Eat: North Hero House Inn & Restaurant serves farm-fresh food – fine dining or pub-style – from its dining room or on the porch, looking out to the water. For casual eats, locals line up for Pan’s South Hero Pizza thin crust.
More Low-Key Magic: Isle La Motte & Alburgh; VT-129 (20 miles; 30 min)
See: Traces of the islands’ 480-million-year-old history are most evident on Isle La Motte, the least-inhabited island, where remnants of the Chazy Fossil Reef underpin the landscape. It’s the ideal place to shift gears (literally) and bike a landscape crisscrossed with quiet roads, fields to the horizon, and lake views.
Cycle past Saint Anne’s Shrine, a 1909 open-air chapel overlooking the lake – a lovely spot to stop and admire the water. At Fisk Farm, the bucolic setting conceals the ruins of Fisk Mansion and a restored barn where the arts reign in the summer, with for-sale craftwork enhancing the former stalls.

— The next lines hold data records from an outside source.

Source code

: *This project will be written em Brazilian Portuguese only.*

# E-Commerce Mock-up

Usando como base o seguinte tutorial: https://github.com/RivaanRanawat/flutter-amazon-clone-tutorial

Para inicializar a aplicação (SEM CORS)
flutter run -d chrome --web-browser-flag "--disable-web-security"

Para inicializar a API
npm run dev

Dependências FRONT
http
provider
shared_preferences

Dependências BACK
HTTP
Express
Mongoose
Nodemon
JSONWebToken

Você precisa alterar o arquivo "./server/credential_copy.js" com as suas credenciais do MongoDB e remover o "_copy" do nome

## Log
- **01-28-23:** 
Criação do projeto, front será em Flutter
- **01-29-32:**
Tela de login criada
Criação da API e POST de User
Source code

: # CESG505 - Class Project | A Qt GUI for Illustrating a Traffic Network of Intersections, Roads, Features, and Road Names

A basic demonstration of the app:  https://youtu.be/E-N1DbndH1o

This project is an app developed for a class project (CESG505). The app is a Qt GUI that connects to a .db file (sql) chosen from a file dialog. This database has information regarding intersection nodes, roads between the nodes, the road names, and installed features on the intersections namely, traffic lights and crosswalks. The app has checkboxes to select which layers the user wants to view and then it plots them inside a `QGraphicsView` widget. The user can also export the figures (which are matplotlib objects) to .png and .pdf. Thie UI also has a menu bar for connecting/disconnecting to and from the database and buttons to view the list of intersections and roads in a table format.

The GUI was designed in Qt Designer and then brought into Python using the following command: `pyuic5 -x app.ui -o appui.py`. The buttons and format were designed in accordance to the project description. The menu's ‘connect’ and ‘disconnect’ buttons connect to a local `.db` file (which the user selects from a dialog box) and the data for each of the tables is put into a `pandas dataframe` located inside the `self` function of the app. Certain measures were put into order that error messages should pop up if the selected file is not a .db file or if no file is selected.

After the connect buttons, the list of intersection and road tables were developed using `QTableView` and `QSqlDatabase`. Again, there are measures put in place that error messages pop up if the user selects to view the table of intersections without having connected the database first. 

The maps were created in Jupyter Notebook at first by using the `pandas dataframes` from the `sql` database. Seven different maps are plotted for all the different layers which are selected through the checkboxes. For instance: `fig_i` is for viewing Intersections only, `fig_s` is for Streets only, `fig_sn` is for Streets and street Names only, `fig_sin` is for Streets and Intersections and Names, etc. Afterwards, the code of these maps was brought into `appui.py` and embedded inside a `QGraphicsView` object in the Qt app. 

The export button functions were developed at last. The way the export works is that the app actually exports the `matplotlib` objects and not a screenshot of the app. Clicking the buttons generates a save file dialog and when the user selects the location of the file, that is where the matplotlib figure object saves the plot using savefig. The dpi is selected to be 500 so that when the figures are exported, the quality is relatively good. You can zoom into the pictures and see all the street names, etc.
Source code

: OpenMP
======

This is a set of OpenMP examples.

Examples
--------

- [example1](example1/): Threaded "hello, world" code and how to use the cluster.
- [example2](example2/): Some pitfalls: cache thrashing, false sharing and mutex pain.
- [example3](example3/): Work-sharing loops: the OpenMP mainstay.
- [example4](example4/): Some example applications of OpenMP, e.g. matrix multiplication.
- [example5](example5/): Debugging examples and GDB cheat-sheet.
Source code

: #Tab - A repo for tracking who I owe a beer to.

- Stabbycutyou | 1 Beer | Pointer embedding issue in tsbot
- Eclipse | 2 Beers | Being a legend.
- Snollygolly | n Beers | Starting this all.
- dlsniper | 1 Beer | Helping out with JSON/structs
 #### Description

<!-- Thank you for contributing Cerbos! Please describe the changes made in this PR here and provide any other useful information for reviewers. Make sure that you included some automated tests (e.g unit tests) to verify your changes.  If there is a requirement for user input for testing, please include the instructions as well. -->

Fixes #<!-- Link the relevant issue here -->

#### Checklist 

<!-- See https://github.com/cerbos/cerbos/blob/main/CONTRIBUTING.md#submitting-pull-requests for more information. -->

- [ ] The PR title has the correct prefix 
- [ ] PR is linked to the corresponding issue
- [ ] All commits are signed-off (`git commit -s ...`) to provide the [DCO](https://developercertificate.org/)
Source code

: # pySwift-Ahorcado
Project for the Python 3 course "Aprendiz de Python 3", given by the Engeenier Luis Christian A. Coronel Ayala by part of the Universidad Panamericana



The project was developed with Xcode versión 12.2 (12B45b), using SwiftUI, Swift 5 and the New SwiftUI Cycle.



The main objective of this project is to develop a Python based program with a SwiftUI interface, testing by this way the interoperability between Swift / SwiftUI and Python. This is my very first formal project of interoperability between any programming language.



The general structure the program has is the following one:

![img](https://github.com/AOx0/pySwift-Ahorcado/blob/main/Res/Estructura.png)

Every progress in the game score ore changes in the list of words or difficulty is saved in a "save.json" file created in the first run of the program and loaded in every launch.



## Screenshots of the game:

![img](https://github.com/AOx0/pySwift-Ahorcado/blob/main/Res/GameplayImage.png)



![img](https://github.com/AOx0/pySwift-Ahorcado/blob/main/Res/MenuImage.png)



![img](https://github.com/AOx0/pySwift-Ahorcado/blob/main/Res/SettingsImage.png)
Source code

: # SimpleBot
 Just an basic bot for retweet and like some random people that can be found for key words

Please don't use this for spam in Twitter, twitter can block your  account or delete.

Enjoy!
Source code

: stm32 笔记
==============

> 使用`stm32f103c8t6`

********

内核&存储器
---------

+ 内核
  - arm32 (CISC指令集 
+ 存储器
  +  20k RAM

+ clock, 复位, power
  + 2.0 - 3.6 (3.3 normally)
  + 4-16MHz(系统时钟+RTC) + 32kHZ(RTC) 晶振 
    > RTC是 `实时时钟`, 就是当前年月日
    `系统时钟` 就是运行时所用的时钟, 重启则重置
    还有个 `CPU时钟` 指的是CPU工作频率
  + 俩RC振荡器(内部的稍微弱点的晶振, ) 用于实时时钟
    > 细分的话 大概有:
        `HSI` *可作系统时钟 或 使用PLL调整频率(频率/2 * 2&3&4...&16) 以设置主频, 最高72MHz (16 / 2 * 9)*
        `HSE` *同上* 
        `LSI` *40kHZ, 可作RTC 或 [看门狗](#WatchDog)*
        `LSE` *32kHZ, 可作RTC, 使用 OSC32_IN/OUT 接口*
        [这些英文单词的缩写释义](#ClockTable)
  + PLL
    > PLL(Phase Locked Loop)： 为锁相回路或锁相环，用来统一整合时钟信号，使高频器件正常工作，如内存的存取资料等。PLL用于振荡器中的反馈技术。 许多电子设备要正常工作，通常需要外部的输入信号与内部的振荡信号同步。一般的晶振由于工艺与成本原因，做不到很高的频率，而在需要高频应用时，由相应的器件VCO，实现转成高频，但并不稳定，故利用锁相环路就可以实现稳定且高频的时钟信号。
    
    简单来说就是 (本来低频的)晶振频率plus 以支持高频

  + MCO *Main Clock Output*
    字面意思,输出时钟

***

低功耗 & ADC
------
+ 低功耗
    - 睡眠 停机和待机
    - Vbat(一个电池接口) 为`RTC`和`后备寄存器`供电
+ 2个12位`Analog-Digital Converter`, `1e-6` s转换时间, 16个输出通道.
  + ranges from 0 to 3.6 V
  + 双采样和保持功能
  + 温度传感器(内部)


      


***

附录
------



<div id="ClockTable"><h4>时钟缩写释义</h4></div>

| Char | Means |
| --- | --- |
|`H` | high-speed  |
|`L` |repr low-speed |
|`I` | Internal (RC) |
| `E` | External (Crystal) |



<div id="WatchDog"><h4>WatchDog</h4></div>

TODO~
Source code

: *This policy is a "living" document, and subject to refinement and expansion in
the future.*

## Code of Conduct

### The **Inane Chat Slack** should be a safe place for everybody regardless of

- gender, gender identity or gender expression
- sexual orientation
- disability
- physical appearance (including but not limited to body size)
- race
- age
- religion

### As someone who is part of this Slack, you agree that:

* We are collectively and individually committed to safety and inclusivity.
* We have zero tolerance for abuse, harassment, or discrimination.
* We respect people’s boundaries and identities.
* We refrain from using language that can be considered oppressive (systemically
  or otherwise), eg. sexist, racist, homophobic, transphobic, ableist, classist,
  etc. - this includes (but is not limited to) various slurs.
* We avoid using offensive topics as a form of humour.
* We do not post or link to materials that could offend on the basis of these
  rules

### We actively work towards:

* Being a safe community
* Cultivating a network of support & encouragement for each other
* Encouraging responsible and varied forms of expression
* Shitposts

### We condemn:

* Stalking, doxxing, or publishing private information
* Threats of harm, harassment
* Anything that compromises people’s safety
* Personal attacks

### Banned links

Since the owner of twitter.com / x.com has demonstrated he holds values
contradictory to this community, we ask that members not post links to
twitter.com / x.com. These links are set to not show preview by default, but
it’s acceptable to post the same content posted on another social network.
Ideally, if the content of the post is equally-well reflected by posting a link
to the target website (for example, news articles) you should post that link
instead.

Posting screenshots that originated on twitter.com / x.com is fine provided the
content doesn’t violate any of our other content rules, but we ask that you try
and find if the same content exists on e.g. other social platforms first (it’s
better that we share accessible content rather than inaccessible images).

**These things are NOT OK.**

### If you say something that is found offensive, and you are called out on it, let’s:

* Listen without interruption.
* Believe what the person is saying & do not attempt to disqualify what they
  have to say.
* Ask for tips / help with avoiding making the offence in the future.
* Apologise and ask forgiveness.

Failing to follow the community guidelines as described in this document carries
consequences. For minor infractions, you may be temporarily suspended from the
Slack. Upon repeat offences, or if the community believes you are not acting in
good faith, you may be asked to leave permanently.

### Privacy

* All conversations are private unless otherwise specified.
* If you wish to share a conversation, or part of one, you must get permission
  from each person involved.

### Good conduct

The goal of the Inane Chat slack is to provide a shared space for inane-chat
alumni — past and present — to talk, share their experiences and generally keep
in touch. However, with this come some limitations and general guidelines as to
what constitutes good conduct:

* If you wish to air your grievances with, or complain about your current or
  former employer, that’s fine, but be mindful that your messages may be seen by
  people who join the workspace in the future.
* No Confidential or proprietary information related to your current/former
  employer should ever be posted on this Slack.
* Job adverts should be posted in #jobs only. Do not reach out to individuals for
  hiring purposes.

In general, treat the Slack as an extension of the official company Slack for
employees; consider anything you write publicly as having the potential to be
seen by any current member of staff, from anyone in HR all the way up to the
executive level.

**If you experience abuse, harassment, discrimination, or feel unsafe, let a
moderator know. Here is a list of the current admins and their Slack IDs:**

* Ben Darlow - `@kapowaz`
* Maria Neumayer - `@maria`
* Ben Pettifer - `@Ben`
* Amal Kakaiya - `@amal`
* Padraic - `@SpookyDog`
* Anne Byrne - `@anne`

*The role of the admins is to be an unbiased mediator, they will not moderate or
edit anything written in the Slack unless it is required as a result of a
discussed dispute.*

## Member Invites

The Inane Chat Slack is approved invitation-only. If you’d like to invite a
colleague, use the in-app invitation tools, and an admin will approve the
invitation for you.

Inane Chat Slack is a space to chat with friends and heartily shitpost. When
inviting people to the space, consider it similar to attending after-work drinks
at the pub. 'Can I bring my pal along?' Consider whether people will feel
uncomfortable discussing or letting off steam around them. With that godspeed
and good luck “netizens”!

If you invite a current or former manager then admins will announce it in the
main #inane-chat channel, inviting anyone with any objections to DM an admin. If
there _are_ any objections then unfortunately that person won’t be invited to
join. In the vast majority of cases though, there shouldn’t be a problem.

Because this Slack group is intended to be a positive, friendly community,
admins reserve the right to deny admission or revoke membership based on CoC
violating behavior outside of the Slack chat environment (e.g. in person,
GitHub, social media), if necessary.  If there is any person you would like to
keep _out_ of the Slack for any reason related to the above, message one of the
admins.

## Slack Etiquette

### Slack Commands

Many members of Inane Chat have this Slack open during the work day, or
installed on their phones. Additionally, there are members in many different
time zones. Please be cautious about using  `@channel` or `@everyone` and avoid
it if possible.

Heading toward Canada, wrap up your journey with a drive through northern Vermont farmland and a fine meal (see below) in Alburgh – technically a peninsula, not an island. There might even be time for a tasty detour to Canada, detailed below.
Eat: South End Café, on Isle La Motte, is a haven of grilled-ham and Havarti goodness, with samplings of their own iced cider at Hall’s Tasting Hall. In Alburgh, enjoy a home-cooked meal in Ransom Bay Inn & Restaurant’s cozy 1795 dining room.
A Taste of France; US-2 W, VT-225, QC-225 (9 miles; 19 min)
See: This far north, it’s a waste of a passport (don’t forget to bring one) not to cross the Canadian border and indulge your wildest cheese fantasies at Fromagerie Fritz Kaiser, in Noyan.
Follow pastoral Route 225 into Canada and ask the border guard to direct you toward the rural country lane where cheese aficionados fill the parking lot.